Het dunning-krugereffect is een psychologisch verschijnsel. Het treedt op bij incompetente mensen die juist door hun incompetentie het metacognitieve vermogen ontberen om in te zien dat hun keuzes en conclusies soms verkeerd zijn.[1] Het verschijnsel is vernoemd naar David Dunning en Justin Kruger die het niet bedachten maar er wel onderzoek naar deden en erover publiceerden.
Incompetente mensen overschatten nogal eens hun eigen kunnen en daardoor wanen ze zich bovengemiddeld competent. Mensen die werkelijk bovengemiddeld competent zijn, hebben daarentegen de neiging hun eigen kunnen te onderschatten. Minder competente mensen slaan zodoende hun eigen capaciteiten hoger aan dan zij die veel competenter zijn. Dat kan een verklaring zijn voor het gebrek aan intellectueel zelfvertrouwen waar sommige competente mensen mee kampen: zij gaan ervan uit dat anderen net zo capabel zijn als zijzelf. Incompetente mensen vergissen zich dus doordat ze zichzelf te hoog inschatten, terwijl competente mensen zich vergissen doordat ze anderen te hoog inschatten.[1]
Het verschijnsel is waargenomen door tal van filosofen, onder wie de Brit Bertrand Russell, die al in 1933 over de fundamentele oorzaak van de problemen in de wereld opmerkte: "In de wereld van vandaag lopen de domkoppen over van zelfverzekerdheid, terwijl de slimmeriken een en al twijfel zijn".[2][3] Dunning en Kruger refereerden zelf echter aan een andere uitspraak van Russell uit 1951: "Een van de pijnlijke dingen van onze tijd is dat zelfverzekerde mensen dom zijn, terwijl mensen met verbeeldingskracht en inzicht juist zoveel twijfel en besluiteloosheid kennen."[4]
Hypothesen
Het verschijnsel werd onderzocht met een reeks experimenten onder leiding van de psycholoog David Dunning, destijds verbonden aan de Cornell-universiteit, en promovendus Justin Kruger.
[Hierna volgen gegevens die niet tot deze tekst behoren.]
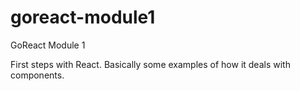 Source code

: # goreact-module1
GoReact Module 1

First steps with React. Basically some examples of how it deals with components.
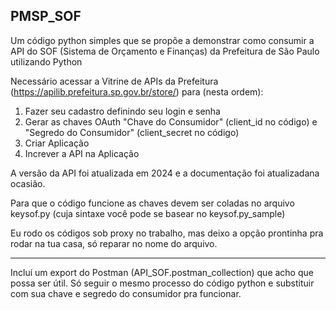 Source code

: ## PMSP_SOF
Um código python simples que se propõe a demonstrar como consumir a API do SOF (Sistema de Orçamento e Finanças) da Prefeitura de São Paulo utilizando Python

Necessário acessar a Vitrine de APIs da Prefeitura (https://apilib.prefeitura.sp.gov.br/store/) para (nesta ordem):
1) Fazer seu cadastro definindo seu login e senha
2) Gerar as chaves OAuth "Chave do Consumidor" (client_id no código) e "Segredo do Consumidor" (client_secret no código)
3) Criar Aplicação
4) Increver a API na Aplicação

A versão da API foi atualizada em 2024 e a documentação foi atualizadana ocasião.

Para que o código funcione as chaves devem ser coladas no arquivo keysof.py (cuja sintaxe você pode se basear no keysof.py_sample)

Eu rodo os códigos sob proxy no trabalho, mas deixo a opção prontinha pra rodar na tua casa, só reparar no nome do arquivo.

****
Incluí um export do Postman (API_SOF.postman_collection) que acho que possa ser útil. Só seguir o mesmo processo do código python e substituir com sua chave e segredo do consumidor pra funcionar.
Zij publiceerden hun bevindingen in 1999 in het Journal of Personality and Social Psychology.[1][5]
De uitkomsten van een aantal eerdere studies wekten volgens Kruger en Dunning de indruk dat bij diverse competenties, variërend van begrijpend lezen en het besturen van een motorvoertuig tot schaken en tennissen (in de woorden van Darwin) "onwetendheid vaker dan kennis tot zelfvertrouwen leidt".[6] Met betrekking tot een gegeven vaardigheid stelden zij als hypothese dat incompetente individuen:
de mate waarin zijzelf over die vaardigheid beschikken overschatten;
die vaardigheid niet in anderen herkennen;
geen besef hebben van de ernstige mate waarin zij tekortschieten;
na grondig te zijn getraind in die vaardigheid wel inzien dat ze vóór die training tekortschoten.
Dunning heeft het effect later vergeleken met anosognosie, een aandoening waarbij iemand met een lichamelijke handicap zich hiervan onbewust lijkt te zijn of zijn handicap ontkent, ook in het geval van zware handicaps zoals blindheid of verlamming.[7]